Talento Bilingüe de Houston (TBH, "Bilingual Theater of Houston") is a bilingual English-Spanish theater in the Second Ward in the East End, Houston, Texas. It is located at the intersection of Jensen Road and Navigation Drive, adjacent to Guadalupe Park, and two city blocks from Downtown Houston.

==History==
Arnold Mercado, a Puerto Rican who previously lived in New York City, founded the Teatro Español de Houston ("Spanish-language theater of Houston") and used a Community Engagement and Touring Artists (CETA) grant to hire young Texan Hispanic and Latino actors. Mercado said that he changed the theater's name to "Teatro Bilingüe de Houston" (Bilingual Theater of Houston") after, in 1977, a government site visitor had an inquiry about the name of the theater. Mercado said that he changed the name because, at the time, there was a controversy over whether the federal government should fund non-English only programs; the theater's mission was to produce Spanish-language plays. After the name change, Reyes announced that the theater would now produce bilingual plays, but he had not yet decided whether plays would alternate between English and Spanish, or whether the plays would be in Spanglish.

It was originally located in the Casa de Amigos Community Center in Northside. It moved to the Ripley House Community Center in the Second Ward two years after its beginning. In 1984 Richard Reyes, an executive with the theater, changed the name to the current name; he said he did this because many third-generation Hispanic Houstonians did not like the previous name, and in some cases were unable to pronounce it. Reyes coined the acronym "TBH," and he said that students had a favorable reception to the new acronym. The theater moved to its current location 12 years prior to 2008. In 1995 the theater received a $980,000 ($ in today's money) City of Houston Community Development Grant to build a new facility due to the theater's work with inner city youth to prevent them from joining gangs. The theater moved into a 18000 sqft building that includes administrative offices, a 240-seat theater, a gallery space, a rehearsal room, a commercial kitchen, and a professional dance studio.

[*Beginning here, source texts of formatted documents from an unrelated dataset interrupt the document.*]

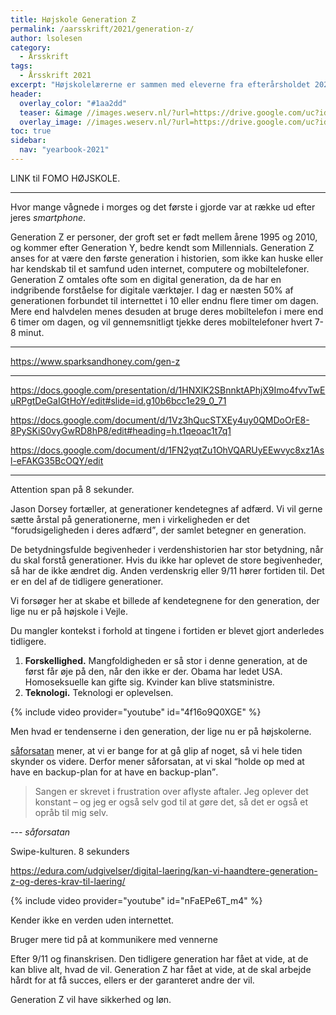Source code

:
```yaml
---
title: Højskole Generation Z
permalink: /aarsskrift/2021/generation-z/
author: lsolesen
category:
  - Årsskrift
tags:
  - Årsskrift 2021
excerpt: "Højskolelærerne er sammen med eleverne fra efterårsholdet 2021 dykket ned i den generation, vi møder på højskolen lige nu. De er repræsentanter for Generation Z, men hvad betyder det for et højskoleophold. Det har viceforstander, Lars Olesen, samlet op på."
header:
  overlay_color: "#1aa2dd"
  teaser: &image //images.weserv.nl/?url=https://drive.google.com/uc?id=1kelR1tTkENy6Ty8rcCT7k4jtKy6u85wK&w=300
  overlay_image: //images.weserv.nl/?url=https://drive.google.com/uc?id=1kelR1tTkENy6Ty8rcCT7k4jtKy6u85wK&w=2000
toc: true
sidebar:
  nav: "yearbook-2021"
---
```



LINK  til FOMO HØJSKOLE.

***

Hvor mange vågnede i morges og det første i gjorde var at række ud efter jeres _smartphone_.

Generation Z er personer, der groft set er født mellem årene 1995 og 2010, og kommer efter Generation Y, bedre kendt som Millennials. Generation Z anses for at være den første generation i historien, som ikke kan huske eller har kendskab til et samfund uden internet, computere og mobiltelefoner. Generation Z omtales ofte som en digital generation, da de har en indgribende forståelse for digitale værktøjer. I dag er næsten 50% af generationen forbundet til internettet i 10 eller endnu flere timer om dagen. Mere end halvdelen menes desuden at bruge deres mobiltelefon i mere end 6 timer om dagen, og vil gennemsnitligt tjekke deres mobiltelefoner hvert 7-8 minut.

***

https://www.sparksandhoney.com/gen-z

***

https://docs.google.com/presentation/d/1HNXlK2SBnnktAPhjX9Imo4fvvTwEuRPgtDeGaIGtHoY/edit#slide=id.g10b6bcc1e29_0_71

https://docs.google.com/document/d/1Vz3hQucSTXEy4uy0QMDoOrE8-8PySKiS0vyGwRD8hP8/edit#heading=h.t1qeoac1t7q1

https://docs.google.com/document/d/1FN2yqtZu1OhVQARUyEEwvyc8xz1Asl-eFAKG35BcOQY/edit

***

Attention span på 8 sekunder.

Jason Dorsey fortæller, at generationer kendetegnes af adfærd. Vi vil gerne sætte årstal på generationerne, men i virkeligheden er det <q>forudsigeligheden i deres adfærd</q>, der samlet betegner en generation.

De betydningsfulde begivenheder i verdenshistorien har stor betydning, når du skal forstå generationer. Hvis du ikke har oplevet de store begivenheder, så har de ikke ændret dig. Anden verdenskrig eller 9/11 hører fortiden til. Det er en del af de tidligere generationer.

Vi forsøger her at skabe et billede af kendetegnene for den generation, der lige nu er på højskole i Vejle.

Du mangler kontekst i forhold at tingene i fortiden er blevet gjort anderledes tidligere.

1. **Forskellighed.** Mangfoldigheden er så stor i denne generation, at de først får øje på den, når den ikke er der. Obama har ledet USA. Homoseksuelle kan gifte sig. Kvinder kan blive statsministre.
2. **Teknologi.** Teknologi er oplevelsen.


{% include video provider="youtube" id="4f16o9Q0XGE" %}



Men hvad er tendenserne i den generation, der lige nu er på højskolerne.

[såforsatan](https://www.dr.dk/musik/karrierekanonen/er-du-konstant-paa-jagt-efter-en-federe-aftale-dansk-musiker-goer-op-med) mener, at vi er bange for at gå glip af noget, så vi hele tiden skynder os videre. Derfor mener såforsatan, at vi skal <q>holde op med at have en backup-plan for at have en backup-plan</q>.

> Sangen er skrevet i frustration over aflyste aftaler. Jeg oplever det konstant – og jeg er også selv god til at gøre det, så det er også et opråb til mig selv.

--- <cite>såforsatan</cite>

Swipe-kulturen. 8 sekunders

https://edura.com/udgivelser/digital-laering/kan-vi-haandtere-generation-z-og-deres-krav-til-laering/


{% include video provider="youtube" id="nFaEPe6T_m4" %}

Kender ikke en verden uden internettet.

Bruger mere tid på at kommunikere med vennerne

Efter 9/11 og finanskrisen. Den tidligere generation har fået at vide, at de kan blive alt, hvad de vil. Generation Z har fået at vide, at de skal arbejde hårdt for at få succes, ellers er der garanteret andre der vil.

Generation Z vil have sikkerhed og løn.
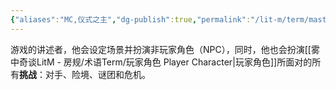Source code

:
 ```yaml
---
{"aliases":"MC,仪式之主","dg-publish":true,"permalink":"/lit-m/term/master-of-ceremony/","dgPassFrontmatter":true}
---
```


游戏的讲述者，他会设定场景并扮演非玩家角色（NPC），同时，他也会扮演[[雾中奇谈LitM - 房规/术语Term/玩家角色 Player Character\|玩家角色]]所面对的所有**挑战**：对手、险境、谜团和危机。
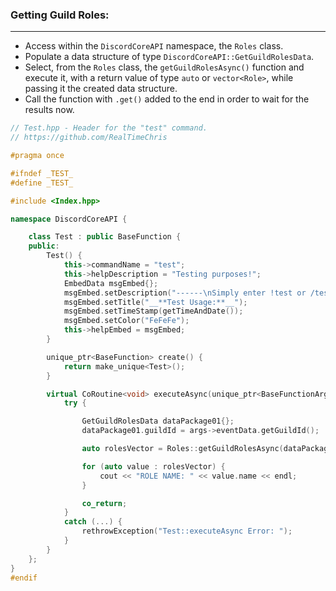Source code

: ### **Getting Guild Roles:**
---
- Access within the `DiscordCoreAPI` namespace, the `Roles` class.
- Populate a data structure of type `DiscordCoreAPI::GetGuildRolesData`.
- Select, from the `Roles` class, the `getGuildRolesAsync()` function and execute it, with a return value of type `auto` or `vector<Role>`, while passing it the created data structure.
- Call the function with `.get()` added to the end in order to wait for the results now.

```cpp
// Test.hpp - Header for the "test" command.
// https://github.com/RealTimeChris

#pragma once

#ifndef _TEST_
#define _TEST_

#include <Index.hpp>

namespace DiscordCoreAPI {

	class Test : public BaseFunction {
	public:
		Test() {
			this->commandName = "test";
			this->helpDescription = "Testing purposes!";
			EmbedData msgEmbed{};
			msgEmbed.setDescription("------\nSimply enter !test or /test!\n------");
			msgEmbed.setTitle("__**Test Usage:**__");
			msgEmbed.setTimeStamp(getTimeAndDate());
			msgEmbed.setColor("FeFeFe");
			this->helpEmbed = msgEmbed;
		}

		unique_ptr<BaseFunction> create() {
			return make_unique<Test>();
		}

		virtual CoRoutine<void> executeAsync(unique_ptr<BaseFunctionArguments> args) {
			try {

				GetGuildRolesData dataPackage01{};
				dataPackage01.guildId = args->eventData.getGuildId();

				auto rolesVector = Roles::getGuildRolesAsync(dataPackage01).get();

				for (auto value : rolesVector) {
					cout << "ROLE NAME: " << value.name << endl;
				}

				co_return;
			}
			catch (...) {
				rethrowException("Test::executeAsync Error: ");
			}
		}
	};
}
#endif
```
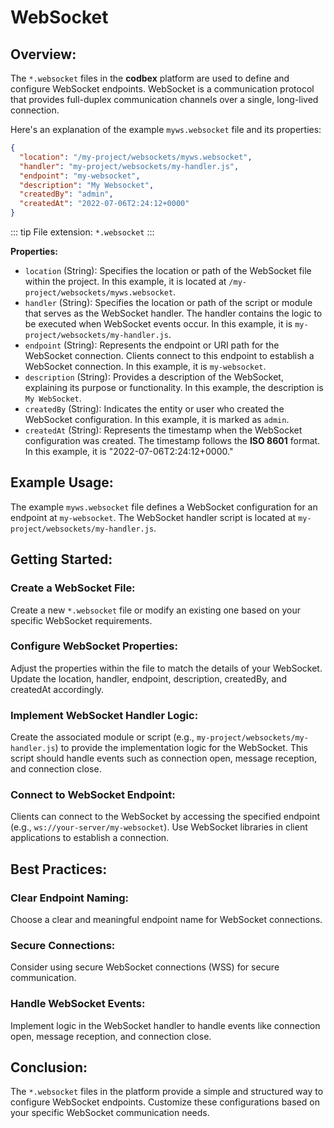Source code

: # WebSocket

## Overview:

The `*.websocket` files in the __codbex__ platform are used to define and configure WebSocket endpoints. WebSocket is a communication protocol that provides full-duplex communication channels over a single, long-lived connection.

Here's an explanation of the example `myws.websocket` file and its properties:

```json
{
  "location": "/my-project/websockets/myws.websocket",
  "handler": "my-project/websockets/my-handler.js",
  "endpoint": "my-websocket",
  "description": "My Websocket",
  "createdBy": "admin",
  "createdAt": "2022-07-06T2:24:12+0000"
}
```

::: tip
File extension: `*.websocket`
:::

**Properties:**

* `location` (String): Specifies the location or path of the WebSocket file within the project. In this example, it is located at `/my-project/websockets/myws.websocket`.
* `handler` (String): Specifies the location or path of the script or module that serves as the WebSocket handler. The handler contains the logic to be executed when WebSocket events occur. In this example, it is `my-project/websockets/my-handler.js`.
* `endpoint` (String): Represents the endpoint or URI path for the WebSocket connection. Clients connect to this endpoint to establish a WebSocket connection. In this example, it is `my-websocket`.
* `description` (String): Provides a description of the WebSocket, explaining its purpose or functionality. In this example, the description is `My WebSocket`.
* `createdBy` (String): Indicates the entity or user who created the WebSocket configuration. In this example, it is marked as `admin`.
* `createdAt` (String): Represents the timestamp when the WebSocket configuration was created. The timestamp follows the **ISO 8601** format. In this example, it is "2022-07-06T2:24:12+0000."

## Example Usage:

The example `myws.websocket` file defines a WebSocket configuration for an endpoint at `my-websocket`. The WebSocket handler script is located at `my-project/websockets/my-handler.js`.

## Getting Started:

### Create a WebSocket File:

Create a new `*.websocket` file or modify an existing one based on your specific WebSocket requirements.

### Configure WebSocket Properties:

Adjust the properties within the file to match the details of your WebSocket. Update the location, handler, endpoint, description, createdBy, and createdAt accordingly.

### Implement WebSocket Handler Logic:

Create the associated module or script (e.g., `my-project/websockets/my-handler.js`) to provide the implementation logic for the WebSocket. This script should handle events such as connection open, message reception, and connection close.

### Connect to WebSocket Endpoint:

Clients can connect to the WebSocket by accessing the specified endpoint (e.g., `ws://your-server/my-websocket`). Use WebSocket libraries in client applications to establish a connection.

## Best Practices:

### Clear Endpoint Naming:

Choose a clear and meaningful endpoint name for WebSocket connections.

### Secure Connections:

Consider using secure WebSocket connections (WSS) for secure communication.

### Handle WebSocket Events:

Implement logic in the WebSocket handler to handle events like connection open, message reception, and connection close.

## Conclusion:

The `*.websocket` files in the platform provide a simple and structured way to configure WebSocket endpoints. Customize these configurations based on your specific WebSocket communication needs.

In 2000, Reyes cancelled summer classes and changed activities to be only half day events rather than full day events after the nonprofit screening and placement agency HoustonWorks suddenly announced that there would be a lack of student workers; HoustonWorks said that changes in federal funding caused the shortage of student workers to occur. As of 2008 the theater had private security guards in light of the homeless and vagrant population that occupied Guadalupe Park. When visiting school groups travel to the park, usually a guard accompanies them.